Prior to 2015, my impression of South Dakota was informed largely by bits and pieces I’d gleaned from the Travel Channel and a well-meaning Nebraskan friend. Corn, windmills, and biker rallies figured pretty prominently into the picture, as did tractors on highways and grasslands on steroids. Let me amend that: only grasslands on steroids. To hear my Nebraskan friend tell it, South Dakota comprised nothing more than 75,000 square miles of telephone poles and the very occasional crow.

“You’ve read Little House on the Prairie, right?” she said. I nodded, and she tossed her hands up in a you see what I mean? gesture. I thought she might at least concede Mount Rushmore as a worthy stop, but I quickly learned my lesson: South Dakota/Nebraska rivalry is a glorious, deep-seeded thing. Planning three days in South Dakota could only be perceived as a personal affront. “Have fun watching grass grow,” she huffed.

Here’s what I didn’t dare tell her: we could’ve spent three weeks in South Dakota and only scratched the surface of all that this beautiful state has to offer.
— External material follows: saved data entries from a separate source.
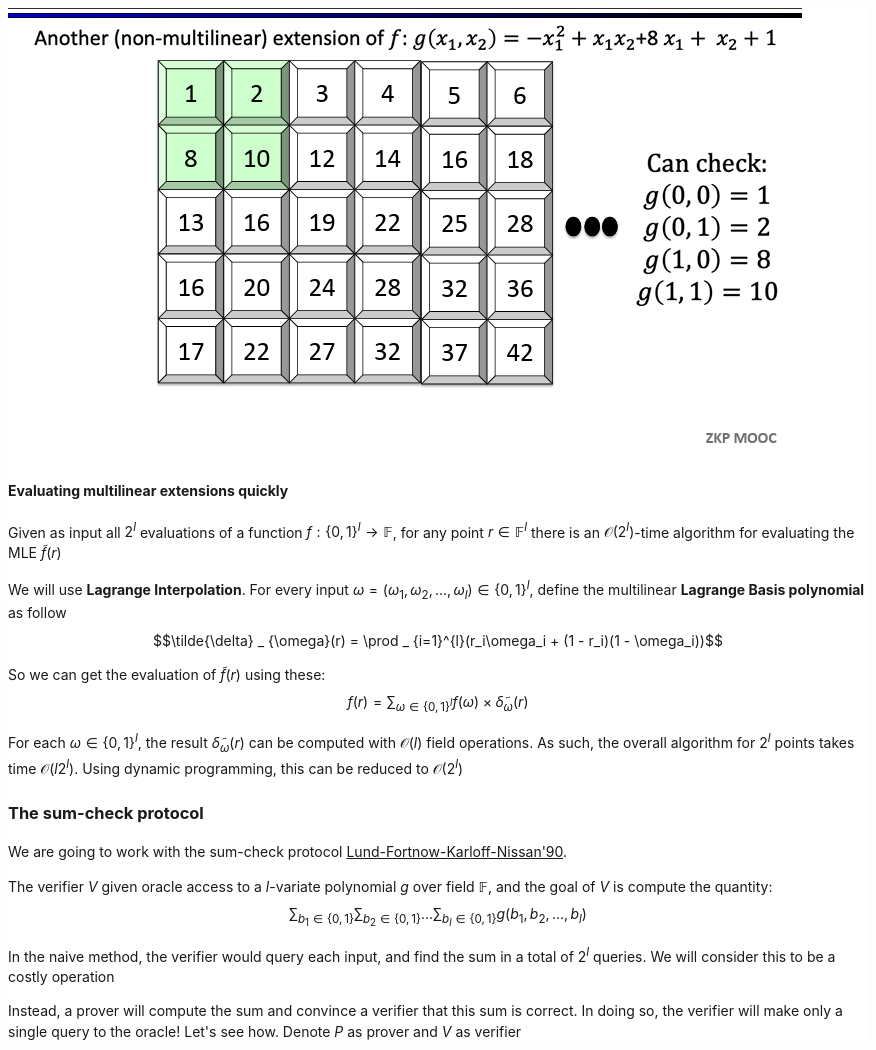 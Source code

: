 ![Image alt](https://raw.githubusercontent.com/Giapppp/Giapppp.github.io/main/static/images/zkp3/zkp3_6.png)

#### Evaluating multilinear extensions quickly

Given as input all $2^l$ evaluations of a function $f: \{0, 1\}^l \to \mathbb{F}$, for any point $r \in \mathbb{F}^l$ there is an $\mathcal{O}(2^l)$-time algorithm for evaluating the MLE $\tilde{f}(r)$

We will use __Lagrange Interpolation__. For every input $\omega = (\omega_1, \omega_2,...,\omega_l) \in \{0, 1\}^l$, define the multilinear __Lagrange Basis polynomial__ as follow $$\tilde{\delta} _ {\omega}(r) = \prod _ {i=1}^{l}(r_i\omega_i + (1 - r_i)(1 - \omega_i))$$ 

So we can get the evaluation of $\tilde{f}(r)$ using these: $$f(r) = \sum _ {\omega \in \lbrace 0, 1 \rbrace^l}f(\omega) \times \tilde{\delta} _ {\omega}(r)$$

For each $\omega \in \{0, 1\}^l$, the result $\tilde{\delta} _ {\omega}(r)$ can be computed with $\mathcal{O}(l)$ field operations. As such, the overall algorithm for $2^l$ points takes time $\mathcal{O}(l2^l)$. Using dynamic programming, this can be reduced to $\mathcal{O}(2^l)$

### The sum-check protocol

We are going to work with the sum-check protocol [Lund-Fortnow-Karloff-Nissan'90](https://dl.acm.org/doi/10.1145/146585.146605).

The verifier $V$ given oracle access to a $l$-variate polynomial $g$ over field $\mathbb{F}$, and the goal of $V$ is compute the quantity: $$\sum _{b_1 \in \lbrace 0, 1 \rbrace} \sum _ {b_2 \in \lbrace 0, 1 \rbrace} ... \sum _ {b_l \in \lbrace 0, 1 \rbrace} g(b_1, b_2,...,b_l)$$

In the naive method, the verifier would query each input, and find the sum in a total of $2^l$ queries. We will consider this to be a costly operation

Instead, a prover will compute the sum and convince a verifier that this sum is correct. In doing so, the verifier will make only a single query to the oracle! Let's see how. Denote $P$ as prover and $V$ as verifier
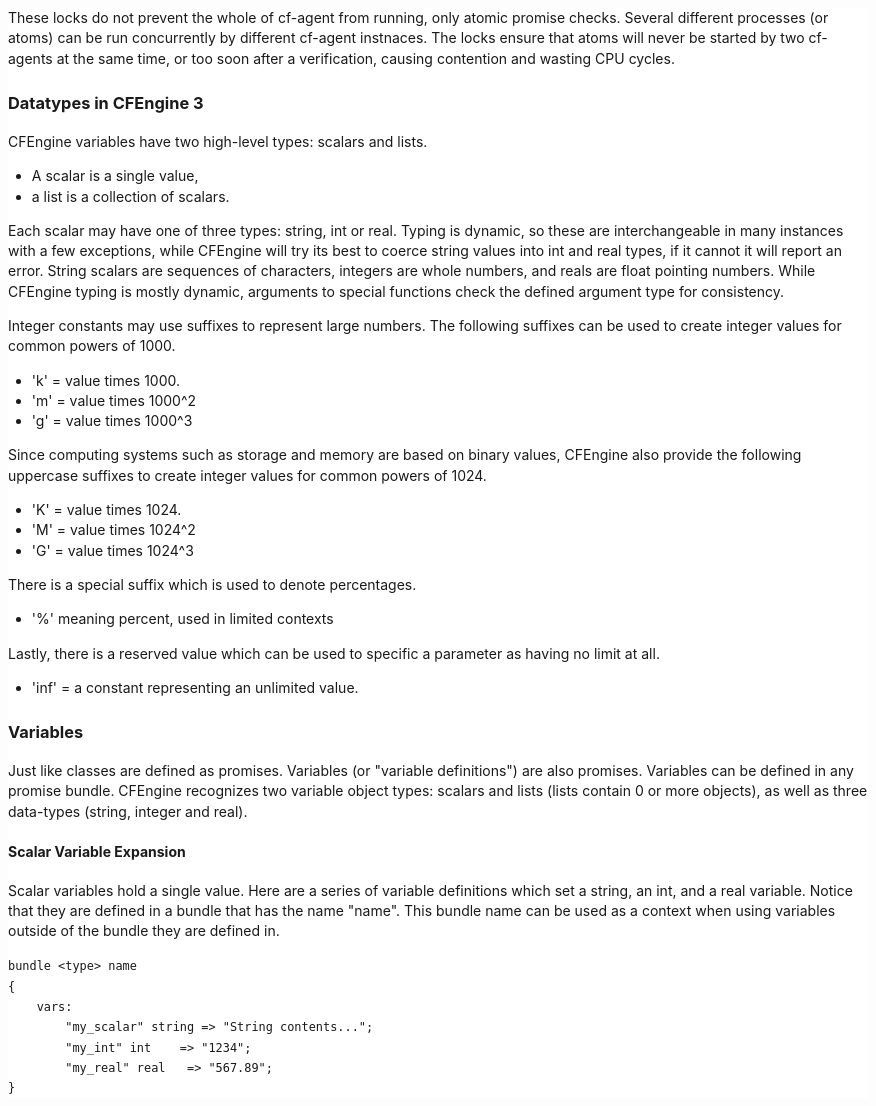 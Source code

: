 These locks do not prevent the whole of cf-agent from running, only atomic promise checks. Several different processes (or atoms) can be run concurrently by different cf-agent instnaces. The locks ensure that atoms will never be started by two cf-agents at the same time, or too soon after a verification, causing contention and wasting CPU cycles.       
   
### Datatypes in CFEngine 3

CFEngine variables have two high-level types: scalars and lists. 

* A scalar is a single value, 
* a list is a collection of scalars. 

Each scalar may have one of three types: string, int or real.  Typing is dynamic, so these are interchangeable in many instances with a few exceptions, while CFEngine will try its best to coerce string values into int and real types, if it cannot it will report an error.    String scalars are sequences of characters, integers are whole numbers, and reals are float pointing numbers.  While CFEngine typing is mostly dynamic, arguments to special functions check the defined argument type for consistency. 

Integer constants may use suffixes to represent large numbers.  The following suffixes can be used to create integer values for common powers of 1000.

* 'k' = value times 1000.
* 'm' = value times 1000^2
* 'g' = value times 1000^3

Since computing systems such as storage and memory are based on binary values, CFEngine also provide the following uppercase suffixes to create integer values for common powers of 1024.

* 'K' = value times 1024.
* 'M' = value times 1024^2
* 'G' = value times 1024^3

There is a special suffix which is used to denote percentages.

* '%' meaning percent, used in limited contexts

Lastly, there is a reserved value which can be used to specific a parameter as having no limit at all.

* 'inf' = a constant representing an unlimited value.

### Variables

Just like classes are defined as promises.  Variables (or "variable definitions") are also promises.  Variables can be defined in any promise bundle. CFEngine recognizes two variable object types: scalars and lists (lists contain 0 or more objects), as well as three data-types (string, integer and real).

#### Scalar Variable Expansion

Scalar variables hold a single value.  Here are a series of variable definitions which set a string, an int, and a real variable.  Notice that they are defined in a bundle that has the name "name".  This bundle name can be used as a context when using variables outside of the bundle they are defined in.

    bundle <type> name
    {
        vars:
            "my_scalar" string => "String contents...";
            "my_int" int    => "1234";
            "my_real" real   => "567.89";
    }
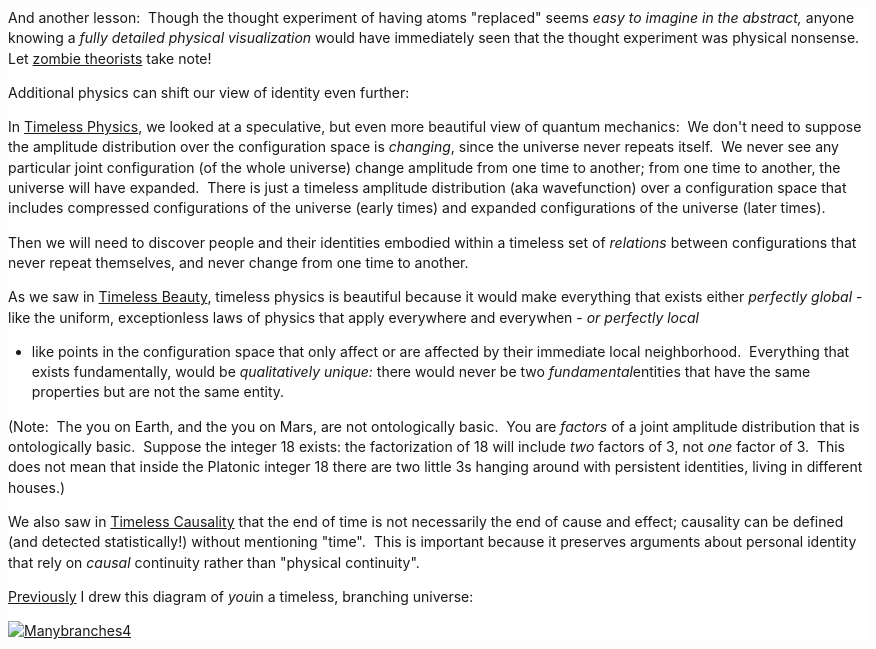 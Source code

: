 And another lesson:  Though the thought experiment of having atoms
"replaced" seems *easy to imagine in the abstract,* anyone knowing
a *fully detailed physical visualization* would have immediately
seen that the thought experiment was physical nonsense.  Let
[zombie theorists](/lw/p7/zombies_zombies/) take note!

Additional physics can shift our view of identity even further:

In [Timeless Physics](/lw/qp/timeless_physics/), we looked at a
speculative, but even more beautiful view of quantum mechanics:  We
don't need to suppose the amplitude distribution over the
configuration space is *changing*, since the universe never repeats
itself.  We never see any particular joint configuration (of the
whole universe) change amplitude from one time to another; from one
time to another, the universe will have expanded.  There is just a
timeless amplitude distribution (aka wavefunction) over a
configuration space that includes compressed configurations of the
universe (early times) and expanded configurations of the universe
(later times).

Then we will need to discover people and their identities embodied
within a timeless set of *relations* between configurations that
never repeat themselves, and never change from one time to
another.

As we saw in [Timeless Beauty](/lw/qq/timeless_beauty/), timeless
physics is beautiful because it would make everything that exists
either *perfectly global* - like the uniform, exceptionless laws of
physics that apply everywhere and everywhen - *or perfectly local*
- like points in the configuration space that only affect or are
affected by their immediate local neighborhood.  Everything that
exists fundamentally, would be *qualitatively unique:* there would
never be two *fundamental*entities that have the same properties
but are not the same entity.

(Note:  The you on Earth, and the you on Mars, are not
ontologically basic.  You are *factors* of a joint amplitude
distribution that is ontologically basic.  Suppose the integer 18
exists: the factorization of 18 will include *two* factors of 3,
not *one* factor of 3.  This does not mean that inside the Platonic
integer 18 there are two little 3s hanging around with persistent
identities, living in different houses.)

We also saw in [Timeless Causality](/lw/qr/timeless_causality/)
that the end of time is not necessarily the end of cause and
effect; causality can be defined (and detected statistically!)
without mentioning "time".  This is important because it preserves
arguments about personal identity that rely on *causal* continuity
rather than "physical continuity".

[Previously](/lw/qp/timeless_physics/) I drew this diagram of
*you*in a timeless, branching universe:

[![Manybranches4](http://lesswrong.com/static/imported/2008/06/02/manybranches4.png "Manybranches4")](http://lesswrong.com/static/imported/2008/06/02/manybranches4.png)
From Rocky Mountain National Park, we headed north, spending a day in Badlands National Park before bearing west towards Wind Cave National Park and Mount Rushmore National Monument. Already, we were enamored of the otherworldly terrain and wildlife of the Badlands, but before our three days were through, we’d come to love so much more about this underrated state. We were fortunate to stay at the Mount Rushmore KOA at Palmer Gulch, just ten minutes away from Mount Rushmore. We love in-park camping and had planned a week’s worth between Grand Teton and Yellowstone in the coming week, but I’m not ashamed to admit that I love a good KOA almost as much as the kids do. It’s the perfect camp/resort hybrid, and at $20/night for a tent-only site plus a $10 resort fee, this KOA measured head and shoulders above any commercial campground we’ve ever stayed at. But more on that later.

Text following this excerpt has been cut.